### Dataset content
==*==

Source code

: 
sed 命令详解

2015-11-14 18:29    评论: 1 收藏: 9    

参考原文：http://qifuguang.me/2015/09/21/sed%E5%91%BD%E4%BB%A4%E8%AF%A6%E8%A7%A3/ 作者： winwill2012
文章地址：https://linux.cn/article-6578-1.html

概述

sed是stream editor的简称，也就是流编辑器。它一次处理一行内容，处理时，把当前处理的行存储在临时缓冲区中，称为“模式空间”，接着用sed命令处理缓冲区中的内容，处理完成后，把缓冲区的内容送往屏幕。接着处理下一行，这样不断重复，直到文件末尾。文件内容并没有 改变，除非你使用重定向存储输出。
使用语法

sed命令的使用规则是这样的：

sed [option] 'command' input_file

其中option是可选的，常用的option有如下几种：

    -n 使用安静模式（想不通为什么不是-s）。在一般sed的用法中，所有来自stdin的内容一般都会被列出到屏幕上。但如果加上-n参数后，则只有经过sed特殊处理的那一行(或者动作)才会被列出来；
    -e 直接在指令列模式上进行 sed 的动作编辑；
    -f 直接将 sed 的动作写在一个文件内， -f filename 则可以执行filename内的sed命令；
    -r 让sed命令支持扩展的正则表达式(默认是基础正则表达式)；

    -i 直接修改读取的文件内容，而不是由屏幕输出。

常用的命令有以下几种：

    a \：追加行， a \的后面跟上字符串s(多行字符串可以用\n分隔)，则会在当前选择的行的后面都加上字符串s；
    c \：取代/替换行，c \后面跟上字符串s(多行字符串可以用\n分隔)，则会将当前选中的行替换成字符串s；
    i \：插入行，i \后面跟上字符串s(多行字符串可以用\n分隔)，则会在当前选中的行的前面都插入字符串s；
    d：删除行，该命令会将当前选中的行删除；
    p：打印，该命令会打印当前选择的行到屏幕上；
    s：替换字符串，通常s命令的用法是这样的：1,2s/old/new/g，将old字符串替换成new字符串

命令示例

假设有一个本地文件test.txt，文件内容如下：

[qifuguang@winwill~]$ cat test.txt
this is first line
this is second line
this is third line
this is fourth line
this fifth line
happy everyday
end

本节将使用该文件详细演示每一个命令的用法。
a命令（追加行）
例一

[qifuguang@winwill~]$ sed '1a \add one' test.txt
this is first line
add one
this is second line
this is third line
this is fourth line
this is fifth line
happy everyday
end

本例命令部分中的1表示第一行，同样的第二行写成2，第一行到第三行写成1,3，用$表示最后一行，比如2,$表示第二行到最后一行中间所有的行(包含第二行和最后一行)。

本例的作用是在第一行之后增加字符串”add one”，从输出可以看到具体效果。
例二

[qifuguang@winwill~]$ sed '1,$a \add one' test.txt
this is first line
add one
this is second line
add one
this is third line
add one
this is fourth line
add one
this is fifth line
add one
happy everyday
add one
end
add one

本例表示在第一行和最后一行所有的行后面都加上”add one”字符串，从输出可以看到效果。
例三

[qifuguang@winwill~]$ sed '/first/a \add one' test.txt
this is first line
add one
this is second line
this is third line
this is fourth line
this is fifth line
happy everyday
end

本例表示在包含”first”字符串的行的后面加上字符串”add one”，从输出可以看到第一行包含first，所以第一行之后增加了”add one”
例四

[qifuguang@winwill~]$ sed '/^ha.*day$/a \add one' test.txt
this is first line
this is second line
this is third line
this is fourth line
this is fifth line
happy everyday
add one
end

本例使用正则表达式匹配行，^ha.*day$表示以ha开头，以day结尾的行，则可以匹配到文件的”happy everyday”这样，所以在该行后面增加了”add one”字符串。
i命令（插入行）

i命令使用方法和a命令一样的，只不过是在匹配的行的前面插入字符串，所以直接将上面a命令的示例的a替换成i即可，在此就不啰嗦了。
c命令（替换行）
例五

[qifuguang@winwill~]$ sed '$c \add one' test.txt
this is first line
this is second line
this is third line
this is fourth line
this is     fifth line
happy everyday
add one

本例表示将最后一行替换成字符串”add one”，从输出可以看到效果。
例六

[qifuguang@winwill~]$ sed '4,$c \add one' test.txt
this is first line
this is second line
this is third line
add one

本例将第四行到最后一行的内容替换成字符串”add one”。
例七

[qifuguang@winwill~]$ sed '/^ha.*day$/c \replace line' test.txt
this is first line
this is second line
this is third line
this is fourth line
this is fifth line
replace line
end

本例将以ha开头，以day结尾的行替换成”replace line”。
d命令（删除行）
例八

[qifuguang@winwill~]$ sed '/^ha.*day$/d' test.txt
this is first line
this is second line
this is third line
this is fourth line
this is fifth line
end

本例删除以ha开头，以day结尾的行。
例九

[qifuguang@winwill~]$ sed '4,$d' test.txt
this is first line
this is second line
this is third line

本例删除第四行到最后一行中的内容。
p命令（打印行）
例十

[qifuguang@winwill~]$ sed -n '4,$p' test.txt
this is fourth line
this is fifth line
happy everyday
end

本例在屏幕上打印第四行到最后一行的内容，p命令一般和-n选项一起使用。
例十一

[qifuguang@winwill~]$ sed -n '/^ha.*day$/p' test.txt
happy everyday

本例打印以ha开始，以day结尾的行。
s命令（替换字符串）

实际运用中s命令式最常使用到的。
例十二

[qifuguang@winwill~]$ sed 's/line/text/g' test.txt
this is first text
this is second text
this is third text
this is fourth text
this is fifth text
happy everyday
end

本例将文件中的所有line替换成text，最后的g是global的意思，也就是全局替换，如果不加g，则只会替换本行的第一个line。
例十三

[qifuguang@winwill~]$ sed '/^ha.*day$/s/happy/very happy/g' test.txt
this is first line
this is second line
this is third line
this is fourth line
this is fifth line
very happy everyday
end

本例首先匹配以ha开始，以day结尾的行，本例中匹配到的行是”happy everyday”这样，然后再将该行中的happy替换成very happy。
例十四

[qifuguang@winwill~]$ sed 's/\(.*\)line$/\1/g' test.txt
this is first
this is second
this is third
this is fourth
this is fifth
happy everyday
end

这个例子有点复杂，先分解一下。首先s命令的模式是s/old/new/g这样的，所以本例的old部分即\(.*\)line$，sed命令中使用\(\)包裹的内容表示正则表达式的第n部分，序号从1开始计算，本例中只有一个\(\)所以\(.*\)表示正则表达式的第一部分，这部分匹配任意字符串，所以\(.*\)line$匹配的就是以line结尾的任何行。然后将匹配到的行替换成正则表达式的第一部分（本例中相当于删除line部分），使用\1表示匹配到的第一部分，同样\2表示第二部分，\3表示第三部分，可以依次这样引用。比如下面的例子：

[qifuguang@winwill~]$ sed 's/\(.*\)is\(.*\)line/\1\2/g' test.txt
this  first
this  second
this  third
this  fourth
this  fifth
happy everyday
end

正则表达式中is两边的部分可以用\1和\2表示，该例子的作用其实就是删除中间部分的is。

==*==

### What to produce
Up to and including the last line of the data, copy each line exactly, starting with the line that contains "[qifuguang@winwill~]$ sed 's/\(.*\)line$/\1/g'".

### Task answer
[qifuguang@winwill~]$ sed 's/\(.*\)line$/\1/g' test.txt
this is first
this is second
this is third
this is fourth
this is fifth
happy everyday
end

这个例子有点复杂，先分解一下。首先s命令的模式是s/old/new/g这样的，所以本例的old部分即\(.*\)line$，sed命令中使用\(\)包裹的内容表示正则表达式的第n部分，序号从1开始计算，本例中只有一个\(\)所以\(.*\)表示正则表达式的第一部分，这部分匹配任意字符串，所以\(.*\)line$匹配的就是以line结尾的任何行。然后将匹配到的行替换成正则表达式的第一部分（本例中相当于删除line部分），使用\1表示匹配到的第一部分，同样\2表示第二部分，\3表示第三部分，可以依次这样引用。比如下面的例子：

[qifuguang@winwill~]$ sed 's/\(.*\)is\(.*\)line/\1\2/g' test.txt
this  first
this  second
this  third
this  fourth
this  fifth
happy everyday
end

正则表达式中is两边的部分可以用\1和\2表示，该例子的作用其实就是删除中间部分的is。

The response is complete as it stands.